Юра Кузнецов… тот самый, что набирающей силу звездой воспарил в поэтические небеса, сам стал утверждать литературные моды и направления в «лирике сердца и разума». Его «Атомная сказка» об Иванушке, что выпустил стрелу наугад, та упала лягушке в болото:

 

- Пригодится на доброе дело, -

Завернул он лягушку в платок.

Взрезал царское белое тело

И подвёл электрический ток.

В долгих муках она умирала,

В каждой клетке стучались века…

И улыбка познанья играла

На счастливом лице дурака!

 

Я слушал, как Юра, пасмурный всегда, загорелый, воротившийся с Кубы, с дела на Плайя-Пирон, а до этого, по слухам, работавший постовым милиционером, веско отмеривая, роняет слова могучих этих строк – и мурашки ползли по спине. Юра Шадрин мрачно пробасил потом Кузнецову: «Я бы таких, как ты, старлик, прямо из зыбки бы до об печку башкою!», что в его устах значило высшую степень признания. Мне сильно повезло, что я очутился в одной связке с такими вот ребятами, способными из камня вышибить слезу словом, владеющими по рождению, или ещё там чему-то столь страстной, омутной глубины, властью над поэтическим образом… Я не завидовал Кузнецову, честное слово, я уже тем одним был горд, что живу рядом с ним и учусь покорять это самое искусство слова – тоже близ него. Не знаю, как погинул молодым ещё этот поэт, только прожил он на свете не очень счастливо, не успев свершить задуманного.

Был ещё один Юрий, Беличенко, статный майор внутренних войск, посещавший (когда дозволяло начальство) семинар Михайлова, впоследствии собкор «Красной Звезды». Ну и, конечно же, Володя Храмцов, самый из нас поживший, который «всё познал – и ничему не поклонился, жизненный путь которого был столь извилист и причудлив, что сам просился в занимательную повесть, только вот сочиныла его володина судьба. Он приехал в первопрестольную с западной Украины, из древнего, как время, городка Сокаль, рукой подать до Польши, и чем-то в облике своём очаровал Юру Шадрина. Может, тем, что тоже умел крепко стоять на ногах. Добывал на сейнере сайру на Шикотане, держал «пар на марке» в паровозной будке кочегаром, стоял маркуром у бильярдного стола в игре под интерес, «бичевал» в Совгавани, актёром на «кушать подано» играл в каком-то передвижном театрике на родимой «батькивщине»… С буйными кудрями до плеч походил бы он на красавца Блока, если б не испитое лицо, почти голые от цинги дёсны, перебитый хрящ красивого, с нервными ноздрями, носа, вместо отмороженных пальцев ноги – культя. Глух был, вдобавок, на одно ухо. Тридцать три несчастья. Как бы, кажется, не озлобиться, не очугунеть душою, не стать, наконец, анахоретом и мизантропом? А вот не стал. Ссутулила жизнь человека, а вот огорбатить его не осилила. «Догорают каштаны на ветру одиноко, лист кружится багряный в синих прорубях окон…» – таким вот взыскующим, одиноким в скромном своём достоинстве, стоит сегодня передо мною Володя Храмцов. Лавров потом он не снискал, книжек, кажется, не издал, снова завертело его и закружило так, что не до книжек. Был всё-таки он для меня поэтом истинным, по правде жизни.

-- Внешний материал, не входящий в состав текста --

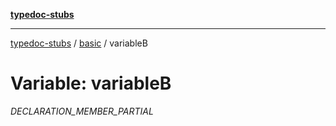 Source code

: [**typedoc-stubs**](../../index.md)

***

[typedoc-stubs](../../modules.md) / [basic](../index.md) / variableB

# Variable: variableB

_DECLARATION_MEMBER_PARTIAL_
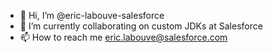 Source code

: - 👋 Hi, I’m @eric-labouve-salesforce
- 👀 I’m currently collaborating on custom JDKs at Salesforce
- 📫 How to reach me eric.labouve@salesforce.com

<!---
eric-labouve-salesforce/eric-labouve-salesforce is a ✨ special ✨ repository because its `README.md` (this file) appears on your GitHub profile.
You can click the Preview link to take a look at your changes.
--->

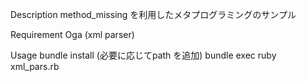 Description
method_missing を利用したメタプログラミングのサンプル

Requirement
Oga (xml parser)

Usage
bundle install (必要に応じてpath を追加)
bundle exec ruby xml_pars.rb

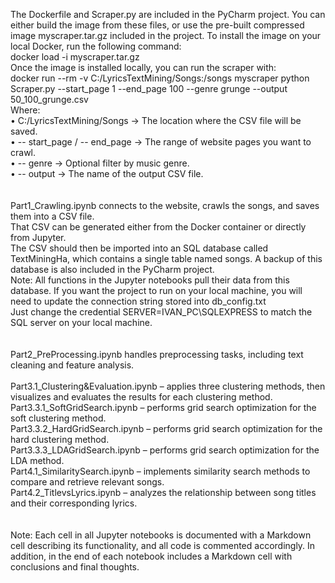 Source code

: The Dockerfile and Scraper.py are included in the PyCharm project. You can either build the image from these files, or use the pre-built compressed image myscraper.tar.gz included in the project. To install the image on your local Docker, run the following command: <br>
     docker load -i myscraper.tar.gz<br>
Once the image is installed locally, you can run the scraper with: <br>
     docker run --rm -v C:/LyricsTextMining/Songs:/songs myscraper python Scraper.py --start_page 1 --end_page 100 --genre grunge --output 50_100_grunge.csv<br>
Where:<br>
    • C:/LyricsTextMining/Songs → The location where the CSV file will be saved.<br>
    • -- start_page / -- end_page → The range of website pages you want to crawl.<br>
    • -- genre → Optional filter by music genre.<br>
    • -- output → The name of the output CSV file.<br>
<br>
<br>
Part1_Crawling.ipynb connects to the website, crawls the songs, and saves them into a CSV file.<br>
That CSV can be generated either from the Docker container or directly from Jupyter.<br>
The CSV should then be imported into an SQL database called TextMiningHa, which contains a single table named songs. A backup of this database is also included in the PyCharm project.<br>
Note: All functions in the Jupyter notebooks pull their data from this database. If you want the project to run on your local machine, you will need to update the connection string stored into db_config.txt<br>
Just change the credential SERVER=IVAN_PC\SQLEXPRESS to match the SQL server on your local machine.<br> 
<br><br>
Part2_PreProcessing.ipynb handles preprocessing tasks, including text cleaning and feature analysis. <br>
<br>
Part3.1_Clustering&Evaluation.ipynb – applies three clustering methods, then visualizes and evaluates the results for each clustering method.<br>
Part3.3.1_SoftGridSearch.ipynb – performs grid search optimization for the soft clustering method.<br>
Part3.3.2_HardGridSearch.ipynb – performs grid search optimization for the hard clustering method.<br>
Part3.3.3_LDAGridSearch.ipynb – performs grid search optimization for the LDA  method.<br>
Part4.1_SimilaritySearch.ipynb – implements similarity search methods to compare and retrieve relevant songs.<br>
Part4.2_TitlevsLyrics.ipynb – analyzes the relationship between song titles and their corresponding lyrics.<br>
<br><br>
Note: Each cell in all Jupyter notebooks is documented with a Markdown cell describing its functionality, and all code is commented accordingly.
In addition, in the end of  each notebook includes a Markdown cell with conclusions and final thoughts. 

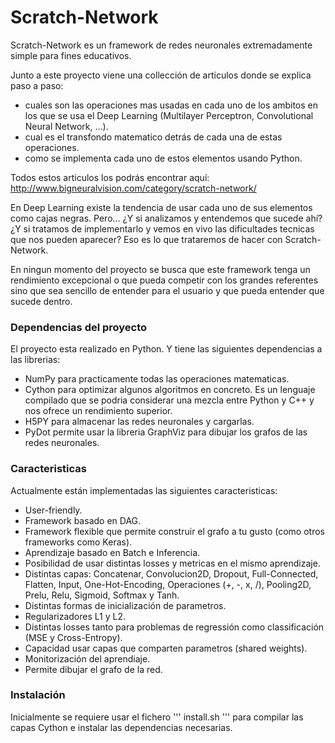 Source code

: # Scratch-Network

Scratch-Network es un framework de redes neuronales extremadamente simple para fines educativos.

Junto a este proyecto viene una collección de articulos donde se explica paso a paso:

- cuales son las operaciones mas usadas en cada uno de los ambitos en los que se usa el Deep Learning (Multilayer Perceptron, Convolutional Neural Network, ...).
- cual es el transfondo matematico detrás de cada una de estas operaciones.
- como se implementa cada uno de estos elementos usando Python.

 Todos estos articulos los podrás encontrar aquí: http://www.bigneuralvision.com/category/scratch-network/



En Deep Learning existe la tendencia de usar cada uno de sus elementos como cajas negras. Pero... ¿Y si analizamos y entendemos que sucede ahí? ¿Y si tratamos de implementarlo y vemos en vivo las dificultades tecnicas que nos pueden aparecer? Eso es lo que trataremos de hacer con Scratch-Network.



En ningun momento del proyecto se busca que este framework tenga un rendimiento excepcional o que pueda competir con los grandes referentes sino que sea sencillo de entender para el usuario y que pueda entender que sucede dentro.



### Dependencias del proyecto

El proyecto esta realizado en Python. Y tiene las siguientes dependencias a las librerias:

- NumPy para practicamente todas las operaciones matematicas.
- Cython para optimizar algunos algoritmos en concreto. Es un lenguaje compilado que se podria considerar una mezcla entre Python y C++ y nos ofrece un rendimiento superior.
- H5PY para almacenar las redes neuronales y cargarlas.
- PyDot permite usar la libreria GraphViz para dibujar los grafos de las redes neuronales.



### Caracteristicas

Actualmente están implementadas las siguientes caracteristicas:

- User-friendly.
- Framework basado en DAG.
- Framework flexible que permite construir el grafo a tu gusto (como otros frameworks como Keras).
- Aprendizaje basado en Batch e Inferencia.
- Posibilidad de usar distintas losses y metricas en el mismo aprendizaje.
- Distintas capas: Concatenar, Convolucion2D, Dropout, Full-Connected, Flatten, Input, One-Hot-Encoding, Operaciones (+, -, x, /), Pooling2D, Prelu, Relu, Sigmoid, Softmax y Tanh.
- Distintas formas de inicialización de parametros.
- Regularizadores L1 y L2.
- Distintas losses tanto para problemas de regressión como classificación (MSE y Cross-Entropy).
- Capacidad usar capas que comparten parametros (shared weights).
- Monitorización del aprendiaje.
- Permite dibujar el grafo de la red.

### Instalación

Inicialmente se requiere usar el fichero ''' install.sh ''' para compilar las capas Cython e instalar las dependencias necesarias.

Заметить надо, что учились в Литинституте в большинстве своём люди, которых жизнь гладила против шерсти, волочила по кочкам и колдобинам, до капли выжимая из них голубые слюни и заполняя порожние места верным пониманием устройства души в час её страды и печали. Оттого трудно было ждать от этих ломанных-корёженных, в семи кипятках шпаренных, ни в Бога, ни в чёрта не верящих «студентов» мадригала или высокоторжественной оды в чью-то там честь, во имя чьей-то там парадной идеи – да идеи вообще, безотносительно момента или события. Литинститут начала 50-х впитывал в себя, точно промокашка, последние калории заметно уже ледком покрывавшейся «оттепели», жадно читал диссидентов, коим не за что было «целовать чекистам сапоги». Профессура наша, по мере сил и возможностей, либеральничала, вольный дух, породивший писательских титанов современного нам русского зарубежья, продолжали потихоньку взращивать в наших аудиториях. Понятно, это не было какой-то упорядоченной диверсией против родименькой Советской власти, сама она подвигала себя на нашу отчуждённость, «окосолапив» журнал «Новый мир», давя бульдозерами выставки модернистов, кромсая судьбы пастернакам… «День свободных убийств», «Архипелаг ГУЛАГ», «Где-то в поле возле Магадана» Заболоцкого я впервые прочитал там, худо оттиснутые ксероксами самопечати, из рук в руки, и яд этих творений почитали мёдом и вовсе не собирались перековывать свои мечи на орала. Стихи всех моих друзей по семинару отдавали горечью и тоской. Я спасался от таких умонастроений в своих цветах да травках, за что и нарёк меня Володя Храмцов, с лёгкой брезгливинкой – «природоедом»…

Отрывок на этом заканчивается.